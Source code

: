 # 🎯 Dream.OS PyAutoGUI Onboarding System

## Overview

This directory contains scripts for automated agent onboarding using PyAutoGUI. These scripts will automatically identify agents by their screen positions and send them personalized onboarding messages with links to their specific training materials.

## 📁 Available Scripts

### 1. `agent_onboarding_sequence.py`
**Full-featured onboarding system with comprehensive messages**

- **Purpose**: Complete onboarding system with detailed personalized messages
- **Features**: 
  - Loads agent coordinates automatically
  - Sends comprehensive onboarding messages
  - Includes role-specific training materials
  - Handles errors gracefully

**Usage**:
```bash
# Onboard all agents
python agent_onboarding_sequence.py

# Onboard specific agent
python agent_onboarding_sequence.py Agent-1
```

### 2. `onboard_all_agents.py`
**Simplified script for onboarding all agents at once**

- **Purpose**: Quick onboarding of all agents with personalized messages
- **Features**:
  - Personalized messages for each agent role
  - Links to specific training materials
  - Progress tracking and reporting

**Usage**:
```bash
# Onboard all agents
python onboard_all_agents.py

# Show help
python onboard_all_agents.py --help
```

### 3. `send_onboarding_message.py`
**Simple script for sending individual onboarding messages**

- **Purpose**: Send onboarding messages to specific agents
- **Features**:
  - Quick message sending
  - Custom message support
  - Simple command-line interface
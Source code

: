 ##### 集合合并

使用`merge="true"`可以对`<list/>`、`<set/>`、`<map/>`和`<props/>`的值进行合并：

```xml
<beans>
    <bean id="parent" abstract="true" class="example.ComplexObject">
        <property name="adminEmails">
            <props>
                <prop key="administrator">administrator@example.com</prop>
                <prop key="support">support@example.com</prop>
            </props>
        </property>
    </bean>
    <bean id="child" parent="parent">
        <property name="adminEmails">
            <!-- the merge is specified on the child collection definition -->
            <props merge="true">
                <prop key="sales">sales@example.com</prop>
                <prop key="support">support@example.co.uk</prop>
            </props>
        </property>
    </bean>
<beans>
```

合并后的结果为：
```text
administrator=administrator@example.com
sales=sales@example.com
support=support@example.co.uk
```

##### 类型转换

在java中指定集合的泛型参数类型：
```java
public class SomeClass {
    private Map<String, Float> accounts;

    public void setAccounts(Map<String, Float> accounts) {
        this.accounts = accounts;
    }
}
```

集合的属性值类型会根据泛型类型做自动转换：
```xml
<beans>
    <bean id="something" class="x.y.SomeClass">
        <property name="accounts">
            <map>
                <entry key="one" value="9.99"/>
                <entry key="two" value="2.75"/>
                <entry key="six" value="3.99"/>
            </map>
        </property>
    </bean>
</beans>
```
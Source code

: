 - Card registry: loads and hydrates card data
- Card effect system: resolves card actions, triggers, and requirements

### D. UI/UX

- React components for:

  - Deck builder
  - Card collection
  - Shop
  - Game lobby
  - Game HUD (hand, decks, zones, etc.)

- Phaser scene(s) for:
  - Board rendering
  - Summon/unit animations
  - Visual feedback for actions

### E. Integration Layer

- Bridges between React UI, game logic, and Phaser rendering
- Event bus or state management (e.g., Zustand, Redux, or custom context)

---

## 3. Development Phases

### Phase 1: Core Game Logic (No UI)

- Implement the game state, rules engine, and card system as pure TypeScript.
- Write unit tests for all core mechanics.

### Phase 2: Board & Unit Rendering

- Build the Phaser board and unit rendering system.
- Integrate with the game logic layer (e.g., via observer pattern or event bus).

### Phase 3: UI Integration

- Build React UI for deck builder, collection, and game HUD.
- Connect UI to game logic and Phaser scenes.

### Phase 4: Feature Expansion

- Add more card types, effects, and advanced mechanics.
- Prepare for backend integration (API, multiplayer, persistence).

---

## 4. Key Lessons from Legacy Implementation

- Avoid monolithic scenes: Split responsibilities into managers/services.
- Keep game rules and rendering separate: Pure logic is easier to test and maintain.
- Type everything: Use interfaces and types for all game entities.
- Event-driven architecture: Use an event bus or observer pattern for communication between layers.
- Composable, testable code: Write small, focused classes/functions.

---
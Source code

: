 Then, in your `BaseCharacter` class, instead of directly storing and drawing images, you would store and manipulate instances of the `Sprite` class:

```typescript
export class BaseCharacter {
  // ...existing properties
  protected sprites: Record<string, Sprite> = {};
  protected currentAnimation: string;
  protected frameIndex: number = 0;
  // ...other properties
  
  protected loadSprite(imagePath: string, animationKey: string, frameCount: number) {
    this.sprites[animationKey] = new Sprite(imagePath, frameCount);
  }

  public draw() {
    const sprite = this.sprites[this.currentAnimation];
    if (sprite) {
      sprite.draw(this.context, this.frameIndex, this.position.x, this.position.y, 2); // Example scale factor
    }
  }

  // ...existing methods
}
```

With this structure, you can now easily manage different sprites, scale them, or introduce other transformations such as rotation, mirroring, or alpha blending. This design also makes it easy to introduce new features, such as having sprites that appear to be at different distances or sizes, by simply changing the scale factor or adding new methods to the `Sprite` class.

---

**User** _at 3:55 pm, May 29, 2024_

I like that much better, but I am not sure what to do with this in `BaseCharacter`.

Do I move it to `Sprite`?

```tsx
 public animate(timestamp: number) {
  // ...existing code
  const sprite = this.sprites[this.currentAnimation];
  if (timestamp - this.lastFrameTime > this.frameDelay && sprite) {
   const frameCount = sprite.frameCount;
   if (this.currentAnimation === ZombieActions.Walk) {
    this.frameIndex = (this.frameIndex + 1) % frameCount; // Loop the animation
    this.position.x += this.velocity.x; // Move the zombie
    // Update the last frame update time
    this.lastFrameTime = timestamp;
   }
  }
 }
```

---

* _Instructions for the task_
Go through the data above line by line, count those that contain the string "Write", and reply with the count only.

* _The completed task_
2